Selective amplicon sequencing resulted in the simultaneous identification of antimicrobial peptide encoding transcripts from 5 out of 7 different anuran species tested. All the species with a positive result pertain to the Ranidae family, with a single sequence obtained from Hyla arborea (Hylidae) and none from Bombina variegata (Bombinatoridae) (see Table 2). The different success rate of this approach among three anuran families can be explained by several factors. First, the assembled transcriptome data used for primer design comprised several species pertaining to either the Rana or Pelophylax genus (Ranidae), whereas limited data with satisfactory phylogenetic relations was available for Hylidae. The high number of AMP transcripts available in the public databases for the two Ranidae genera enabled to construct three primers suitable for efficiently amplifying the different expressed AMP transcripts in the five target species, improving the chances of correct annealing and amplification in PCR. As the nucleotide sequence data available for other genera increases in the databases, it should become possible to refine primer design and provide suitable primer options also for other more distantly related families.
Another important parameter is transcript size. All known Class-1 Ranidae peptides are shorter than 100 AA long (mostly 70–80). Furthermore, our transcriptome screening revealed that the 3’ UTR region of the encoding transcripts was generally shorter than 200 nucleotides. The Ion Torrent™ PGM (Life Technologies, Carlsbad, California, USA) sequencing kit used is suitable for sequencing DNA strands up to about 450 base pairs. The design of degenerate primers based on the Class-1 signal peptide region should therefore have generated amplicons with a size range compatible with this sequencing method. This was confirmed using an Agilent Bioanalyzer 2100 prior to sequencing, which revealed a library size of between 300 and 400 bp for all the Ranidae species (see Additional file 5).
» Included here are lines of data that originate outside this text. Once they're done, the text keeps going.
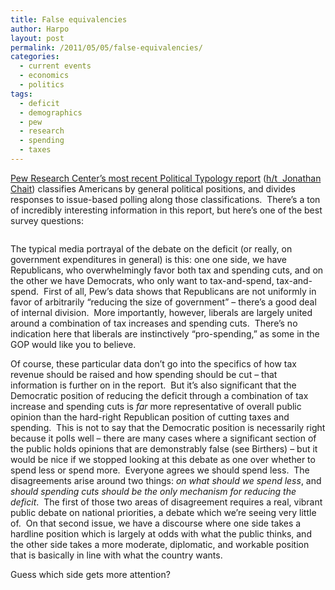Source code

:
 ```yaml
---
title: False equivalencies
author: Harpo
layout: post
permalink: /2011/05/05/false-equivalencies/
categories:
  - current events
  - economics
  - politics
tags:
  - deficit
  - demographics
  - pew
  - research
  - spending
  - taxes
---
```

<a href="http://people-press.org/2011/05/04/beyond-red-vs-blue-the-political-typology/" target="_blank">Pew Research Center&#8217;s most recent Political Typology report</a> (<a href="http://www.tnr.com/blog/jonathan-chait/87901/public-opinion-and-the-deficit" target="_blank">h/t  Jonathan Chait</a>) classifies Americans by general political positions, and divides responses to issue-based polling along those classifications.  There&#8217;s a ton of incredibly interesting information in this report, but here&#8217;s one of the best survey questions:

<a href="http://people-press.org/2011/05/04/section-7-the-budget-deficit-taxes-spending-and-entitlements/" target="_blank"><img src="http://people-press.org/files/2011/05/2011-typology-s7-04.png" alt="" /></a>

The typical media portrayal of the debate on the deficit (or really, on government expenditures in general) is this: one one side, we have Republicans, who overwhelmingly favor both tax and spending cuts, and on the other we have Democrats, who only want to tax-and-spend, tax-and-spend.  First of all, Pew&#8217;s data shows that Republicans are not uniformly in favor of arbitrarily &#8220;reducing the size of government&#8221; – there&#8217;s a good deal of internal division.  More importantly, however, liberals are largely united around a combination of tax increases and spending cuts.  There&#8217;s no indication here that liberals are instinctively &#8220;pro-spending,&#8221; as some in the GOP would like you to believe.

Of course, these particular data don&#8217;t go into the specifics of how tax revenue should be raised and how spending should be cut &#8211; that information is further on in the report.  But it&#8217;s also significant that the Democratic position of reducing the deficit through a combination of tax increase and spending cuts is *far* more representative of overall public opinion than the hard-right Republican position of cutting taxes and spending.  This is not to say that the Democratic position is necessarily right because it polls well – there are many cases where a significant section of the public holds opinions that are demonstrably false (see Birthers) – but it would be nice if we stopped looking at this debate as one over whether to spend less or spend more.  Everyone agrees we should spend less.  The disagreements arise around two things: *on what should we spend less*, and *should spending cuts should be the only mechanism for reducing the deficit*.  The first of those two areas of disagreement requires a real, vibrant public debate on national priorities, a debate which we&#8217;re seeing very little of.  On that second issue, we have a discourse where one side takes a hardline position which is largely at odds with what the public thinks, and the other side takes a more moderate, diplomatic, and workable position that is basically in line with what the country wants.

Guess which side gets more attention?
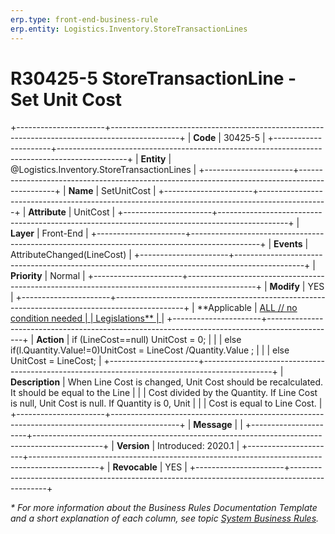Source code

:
 ```yaml
---
erp.type: front-end-business-rule
erp.entity: Logistics.Inventory.StoreTransactionLines
---
```


# R30425-5 StoreTransactionLine - Set Unit Cost
+----------------------+-----------------------------------------------------------------------------------------------+
| **Code**             | 30425-5                                                                                       |
+----------------------+-----------------------------------------------------------------------------------------------+
| **Entity**           | @Logistics.Inventory.StoreTransactionLines                                                    |
+----------------------+-----------------------------------------------------------------------------------------------+
| **Name**             | SetUnitCost                                                                                   |
+----------------------+-----------------------------------------------------------------------------------------------+
| **Attribute**        | UnitCost                                                                                      |
+----------------------+-----------------------------------------------------------------------------------------------+
| **Layer**            | Front-End                                                                                     |
+----------------------+-----------------------------------------------------------------------------------------------+
| **Events**           | AttributeChanged(LineCost)                                                                    |
+----------------------+-----------------------------------------------------------------------------------------------+
| **Priority**         | Normal                                                                                        |
+----------------------+-----------------------------------------------------------------------------------------------+
| **Modify**           | YES                                                                                           |
+----------------------+-----------------------------------------------------------------------------------------------+
| **Applicable         | [ALL // no condition needed                                                                   |
| Legislations**       | ](xref:applicable-legislations)                                                               |
+----------------------+-----------------------------------------------------------------------------------------------+
| **Action**           | if (LineCost==null) UnitCost = 0;                                                             |
|                      | else if(l.Quantity.Value!=0)UnitCost = LineCost /Quantity.Value ;                             |
|                      | else UnitCost = LineCost;                                                                     |
+----------------------+-----------------------------------------------------------------------------------------------+
| **Description**      | When Line Cost is changed, Unit Cost should be recalculated. It should be equal to the Line   |
|                      | Cost divided by the Quantity. If Line Cost is null, Unit Cost is null. If Quantity is 0, Unit |
|                      | Cost is equal to Line Cost.                                                                   |
+----------------------+-----------------------------------------------------------------------------------------------+
| **Message**          |                                                                                               |
+----------------------+-----------------------------------------------------------------------------------------------+
| **Version**          | Introduced: 2020.1                                                                            |
+----------------------+-----------------------------------------------------------------------------------------------+
| **Revocable**        | YES                                                                                           |
+----------------------+-----------------------------------------------------------------------------------------------+

*\* For more information about the Business Rules Documentation Template and a short explanation of each column, see
topic [System Business Rules](../templates/template-description-system-business-rules.md).*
This being said, libraries at the top of this size range, at around 400 bp, were very close to the maximal permissible size range, which could create problems. Amplicons successfully obtained from the Bombina species were excluded from sequencing for this reason, as their average size was > 500 nucleotides. Using the new isothermal amplification for Ion Torrent, or a different sequencing platform, may partly counteract this issue.
A third consideration comes from a detailed analysis of the data from Ranidae species. We obtained 22 unique assembled sequences in P. kl. esculentus, 31 in P. ridibundus, 31 in R. arvalis, 20 in R. dalmatina and 23 in R. temporaria. These results highlight the considerable sequence diversity of Class-1 AMPs in Ranidae. Identification of such a high number of variants within a single specimen underlines the fact that these AMPs are encoded by multigenic families . Although the high conservation of the signal peptide region allowed targeted DNA sequencing, this feature can represent a potential obstacle in whole transcriptome sequencing. Indeed, the inefficient assembly of full length transcripts, or the collapse of similar variants within a single contig are well-known issues linked to the use of short reads in the assembly of highly similar transcripts derived from multigenic families [33, 34]. Therefore, we suggest the use of longer reads. In this respect, those obtained by Ion Torrent may represent an optimal balance between high-throughput and reasonable length (up to 450 bp) for the management of this sequence diversity. For the same reason, the use of three different primers is another key factor for successful amplification. This guarantees an efficient pairing with all the possible sequence variants. Indeed, even within the Ranidae family, we noticed substantial differences in the efficiency of the amplification using the 3 primers across species (see Additional file 8).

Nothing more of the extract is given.